ここでは、SAP社のERPシステムを導入した日本製鉄株式会社の事例をご紹介します。
日本製鉄株式会社は、国内外の製鉄事業を支えるため、SAP S/4HANAを導入し、財務関連業務のプロセス改革を推進しました。
同社では、従来の自前システムから脱却し、各製鉄所の財務関連業務のグローバル標準化やトランザクションの全社集中処理化・自動化によりリソースを付加価値生産型の業務へシフトすることを目指し、SAP S/4HANAが検討されました。
その中で、財務業務システムの刷新においては、SAPはグローバルのデファクトスタンダードと評価されており、同社の制度会計主要プロセスへの適合も確認できたことから、採用に至りました。
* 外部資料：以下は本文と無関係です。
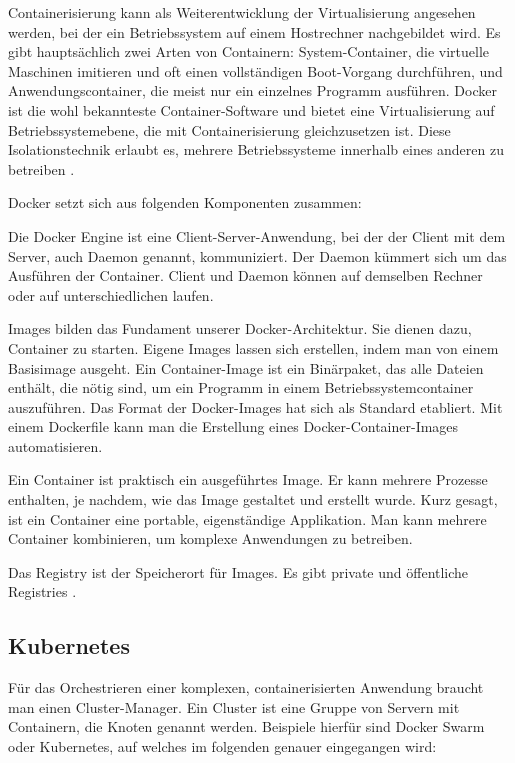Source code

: {Containerisierung kann als Weiterentwicklung der Virtualisierung angesehen werden, bei der ein Betriebssystem auf einem Hostrechner nachgebildet wird. Es gibt hauptsächlich zwei Arten von Containern: System-Container, die virtuelle Maschinen imitieren und oft einen vollständigen Boot-Vorgang durchführen, und Anwendungscontainer, die meist nur ein einzelnes Programm ausführen. Docker ist die wohl bekannteste Container-Software und bietet eine Virtualisierung auf Betriebssystemebene, die mit Containerisierung gleichzusetzen ist. Diese Isolationstechnik erlaubt es, mehrere Betriebssysteme innerhalb eines anderen zu betreiben \cite[S. 54-59]{stender} \cite[S.18]{burns1} \cite[S.63]{riti}.

Docker setzt sich aus folgenden Komponenten zusammen:

Die Docker Engine ist eine Client-Server-Anwendung, bei der der Client mit dem Server, auch Daemon genannt, kommuniziert. Der Daemon kümmert sich um das Ausführen der Container. Client und Daemon können auf demselben Rechner oder auf unterschiedlichen laufen.

Images bilden das Fundament unserer Docker-Architektur. Sie dienen dazu, Container zu starten. Eigene Images lassen sich erstellen, indem man von einem Basisimage ausgeht. Ein Container-Image ist ein Binärpaket, das alle Dateien enthält, die nötig sind, um ein Programm in einem Betriebssystemcontainer auszuführen. Das Format der Docker-Images hat sich als Standard etabliert. Mit einem Dockerfile kann man die Erstellung eines Docker-Container-Images automatisieren.

Ein Container ist praktisch ein ausgeführtes Image. Er kann mehrere Prozesse enthalten, je nachdem, wie das Image gestaltet und erstellt wurde. Kurz gesagt, ist ein Container eine portable, eigenständige Applikation. Man kann mehrere Container kombinieren, um komplexe Anwendungen zu betreiben.

Das Registry ist der Speicherort für Images. Es gibt private und öffentliche Registries \cite [S.16-18]{burns1} \cite[S.64-65]{riti}.


\subsection{Kubernetes}

Für das Orchestrieren einer komplexen, containerisierten Anwendung braucht man einen Cluster-Manager. Ein Cluster ist eine Gruppe von Servern mit Containern, die Knoten genannt werden. Beispiele hierfür sind Docker Swarm oder Kubernetes, auf welches im folgenden genauer eingegangen wird:

}
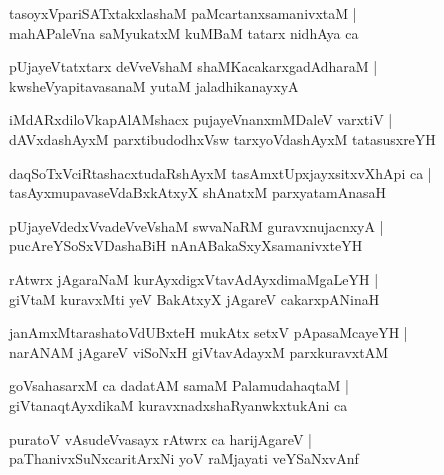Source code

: \documentclass[twoside,12pt,openright]{book}
\newcounter{shloka}[chapter]
\begin{document}
\begin{shloka}%
tasoyxVpariSATxtakxlashaM paMcartanxsamanivxtaM |\\
mahAPaleVna saMyukatxM kuMBaM tatarx nidhAya ca 
\end{shloka}

\begin{shloka}%
pUjayeVtatxtarx deVveVshaM shaMKacakarxgadAdharaM |\\
kwsheVyapitavasanaM yutaM jaladhikanayxyA 
\end{shloka}

\begin{shloka}%
iMdARxdiloVkapAlAMshacx pujayeVnanxmMDaleV varxtiV |\\
dAVxdashAyxM parxtibudodhxVsw tarxyoVdashAyxM tatasusxreYH
\end{shloka}

\begin{shloka}%
daqSoTxVciRtashacxtudaRshAyxM tasAmxtUpxjayxsitxvXhApi ca |\\
tasAyxmupavaseVdaBxkAtxyX shAnatxM parxyatamAnasaH 
\end{shloka}

\begin{shloka}%
pUjayeVdedxVvadeVveVshaM swvaNaRM guravxnujacnxyA |\\
pucAreYSoSxVDashaBiH nAnABakaSxyXsamanivxteYH
\end{shloka}

\begin{shloka}%
rAtwrx jAgaraNaM kurAyxdigxVtavAdAyxdimaMgaLeYH |\\
giVtaM kuravxMti yeV BakAtxyX jAgareV cakarxpANinaH 
\end{shloka}

\begin{shloka}%
janAmxMtarashatoVdUBxteH mukAtx setxV pApasaMcayeYH |\\
narANAM jAgareV viSoNxH giVtavAdayxM parxkuravxtAM 
\end{shloka}

\begin{shloka}%
goVsahasarxM ca dadatAM samaM PalamudahaqtaM |\\
giVtanaqtAyxdikaM kuravxnadxshaRyanwkxtukAni ca 
\end{shloka}

\begin{shloka}%
puratoV vAsudeVvasayx rAtwrx ca harijAgareV |\\
paThanivxSuNxcaritArxNi yoV raMjayati veYSaNxvAnf 
\end{shloka}
\end{document}
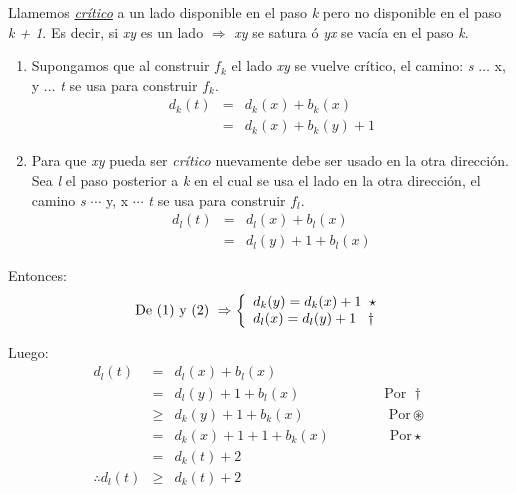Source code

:\documentclass[12pt,a4paper]{report}
\begin{document}
			\par Llamemos \textit{\underline{crítico}} a un lado disponible en el paso \textit{k} pero no disponible en el paso \textit{k + 1}. Es decir, si \textit{xy} es un lado $\Rightarrow$ \textit{xy} se satura ó \textit{yx} se vacía en el paso \textit{k}.
			\begin{enumerate}
				\item Supongamos que al construir $f_{k}$ el lado \textit{xy} se vuelve crítico, el camino: \textit{s} $\dotsc$ x, y $\dotsc$ \textit{t} se usa para construir $f_{k}$.
				\begin{eqnarray}
					\nonumber d_{k}(\textit{t}) &=& d_{k}(x) + b_{k}(x) \\
					\nonumber &=& d_{k}(x) + b_{k}(y) + 1
				\end{eqnarray}

				\item Para que \textit{xy} pueda ser \textit{crítico} nuevamente debe ser usado en la otra dirección. Sea \textit{l} el paso posterior a \textit{k} en el cual se usa el lado en la otra dirección, el camino \textit{s} $\dotsb$ y, x $\dotsb$ \textit{t} se usa para construir $f_{l}$.
				\begin{eqnarray}
					\nonumber d_{l}(t) &=& d_{l}(x) + b_{l}(x) \\
					\nonumber &=& d_{l}(y) + 1 + b_{l}(x)
				\end{eqnarray}
			\end{enumerate}

			\par Entonces:
			\begin{equation*}
				\textup{De (1) y (2) } \Rightarrow
	  		\left \lbrace
	  		\begin{array}{l}
					d_{k}(y) = d_{k}(x) + 1 \; \; \star \\
	    		d_{l}(x) = d_{l}(y) + 1 \; \; \; \dag
	  		\end{array}
	  		\right.
			\end{equation*}

			\par Luego:
			\begin{eqnarray}
				\nonumber d_{l}(t) &=& d_{l}(x) + b_{l}(x) \\
				\nonumber &=& d_{l}(y) + 1 + b_{l}(x) \qquad\qquad\qquad\text{Por } \dag \\
				\nonumber & \geq & d_{k}(y) + 1 + b_{k}(x) \qquad\qquad\qquad\text{Por} \circledast \\
				\nonumber &=& d_{k}(x) + 1 + 1 + b_{k}(x) \;\qquad\qquad\text{Por} \star \\
				\nonumber &=& d_{k}(\textit{t}) + 2 \\
				\nonumber \therefore d_{l}(\textit{t}) & \geq & d_{k}(\textit{t}) + 2
			\end{eqnarray}
\end{document}
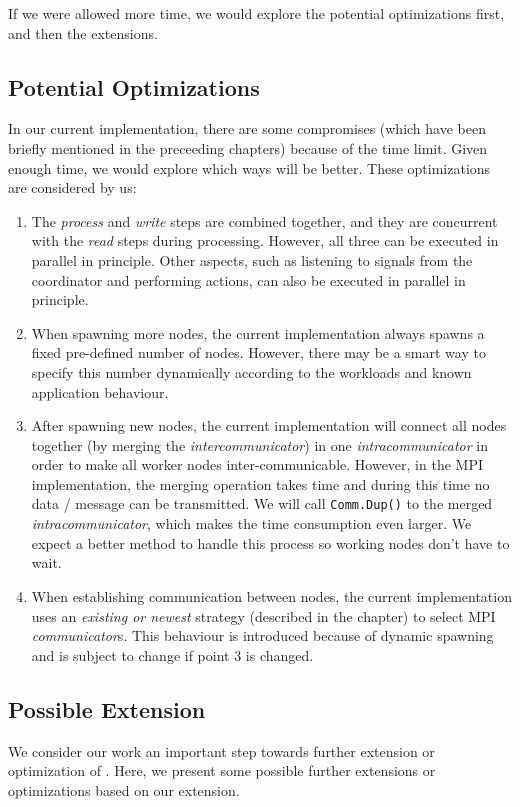 If we were allowed more time, we would explore the potential optimizations first, and then the extensions.

\subsection{Potential Optimizations}
In our current implementation, there are some compromises (which have been briefly mentioned in the preceeding chapters) because of the time limit. Given enough time, we would explore which ways will be better. These optimizations are considered by us:

\begin{enumerate}
	\item The \emph{process} and \emph{write} steps are combined together, and they are concurrent with the \emph{read} steps during processing. However, all three can be executed in parallel in principle. Other aspects, such as listening to signals from the coordinator and performing actions, can also be executed in parallel in principle.
	\item When spawning more nodes, the current implementation always spawns a fixed pre-defined number of nodes. However, there may be a smart way to specify this number dynamically according to the workloads and known application behaviour.
	\item After spawning new nodes, the current implementation will connect all nodes together (by merging the \emph{intercommunicator}) in one \emph{intracommunicator} in order to make all worker nodes inter-communicable. However, in the MPI implementation, the merging operation takes time and during this time no data / message can be transmitted. We will call \lstinline|Comm.Dup()| to the merged \emph{intracommunicator}, which makes the time consumption even larger. We expect a better method to handle this process so working nodes don't have to wait.
	\item When establishing communication between nodes, the current implementation uses an \emph{existing or newest} strategy (described in the \tIncDep chapter) to select MPI \emph{communicator}s. This behaviour is introduced because of dynamic spawning and is subject to change if point 3 is changed.
\end{enumerate}

\subsection{Possible Extension}
We consider our work an important step towards further extension or optimization of \dpy. Here, we present some possible further extensions or optimizations based on our extension. \\

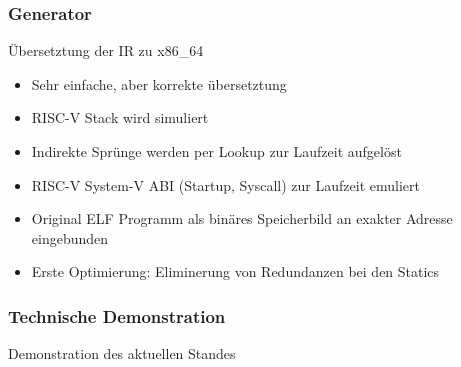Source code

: 
\begin{frame}
    \frametitle{Generator}{Übersetztung der IR zu x86\_64}
    \pause
    \begin{itemize}
        \item Sehr einfache, aber korrekte übersetztung
              \pause
        \item RISC-V Stack wird simuliert %
              \pause
        \item Indirekte Sprünge werden per Lookup zur Laufzeit aufgelöst
              \pause
        \item RISC-V System-V ABI (Startup, Syscall) zur Laufzeit emuliert
              \pause
        \item Original ELF Programm als binäres Speicherbild an exakter Adresse eingebunden
              \pause
        \item Erste Optimierung: Eliminerung von Redundanzen bei den Statics
    \end{itemize}
\end{frame}
\clearpage


\begin{frame}
    \frametitle{Technische Demonstration}{Demonstration des aktuellen Standes}

\end{frame}
\clearpage

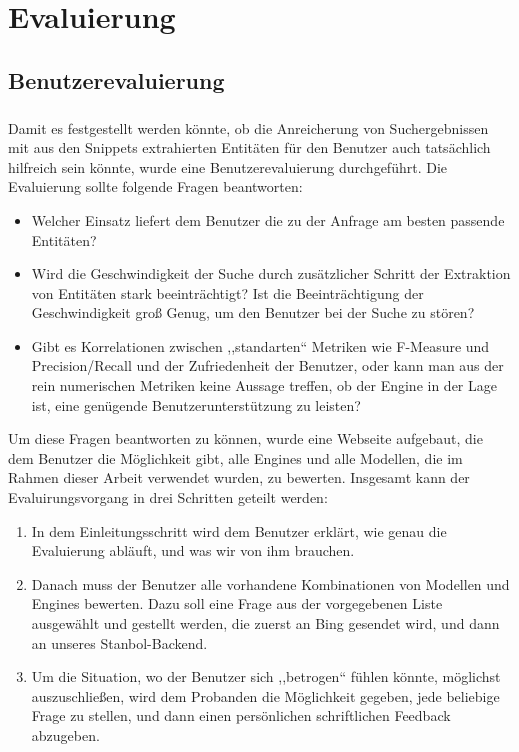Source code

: \chapter{Evaluierung}

\section{Benutzerevaluierung}
\paragraph{}
Damit es festgestellt werden könnte, ob die Anreicherung von Suchergebnissen mit aus den Snippets extrahierten Entitäten für den Benutzer auch tatsächlich hilfreich sein könnte, wurde eine Benutzerevaluierung durchgeführt. Die Evaluierung sollte folgende Fragen beantworten:

\begin{itemize}
\item Welcher Einsatz liefert dem Benutzer die zu der Anfrage am besten passende Entitäten? 
\item Wird die Geschwindigkeit der Suche durch zusätzlicher Schritt der Extraktion von Entitäten stark beeinträchtigt? Ist die Beeinträchtigung der Geschwindigkeit groß Genug, um den Benutzer bei der Suche zu stören?
\item Gibt es Korrelationen zwischen ,,standarten`` Metriken wie F-Measure und Precision/Recall und der Zufriedenheit der Benutzer, oder kann man aus der rein numerischen Metriken keine Aussage treffen, ob der Engine in der Lage ist, eine genügende Benutzerunterstützung zu leisten?
\end{itemize}

Um diese Fragen beantworten zu können, wurde eine Webseite aufgebaut, die dem Benutzer die Möglichkeit gibt, alle Engines und alle Modellen, die im Rahmen dieser Arbeit verwendet wurden, zu bewerten. Insgesamt kann der Evaluirungsvorgang in drei Schritten geteilt werden:

\begin{enumerate}
\item In dem Einleitungsschritt wird dem Benutzer erklärt, wie genau die Evaluierung abläuft, und was wir von ihm brauchen.
\item Danach muss der Benutzer alle vorhandene Kombinationen von Modellen und Engines bewerten. Dazu soll eine Frage aus der vorgegebenen Liste ausgewählt und gestellt werden, die zuerst an Bing gesendet wird, und dann an unseres Stanbol-Backend.
\item Um die Situation, wo der Benutzer sich ,,betrogen`` fühlen könnte, möglichst auszuschließen, wird dem Probanden die Möglichkeit gegeben, jede beliebige Frage zu stellen, und dann einen persönlichen schriftlichen Feedback abzugeben.
\end{enumerate}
参照元:日本製鉄、財務業務システムに次世代ERP「SAP S/4HANA®」を採用

まとめ

SAP社のERPシステムは、企業規模や業界を問わず、業務の効率化とデジタルトランスフォーメーションの推進に寄与でき、多機能かつ柔軟なカスタマイズが可能であり、世界中の多くの企業で導入されています。
とくに、SAP S/4HANAのような最新技術を活用したシステムは、リアルタイムでのデータ処理や分析を可能にし、経営の意思決定をスピーディーに行える環境を提供します。
今後も、SAP社のソリューションは、多様な企業ニーズに応える重要な手段となるでしょう。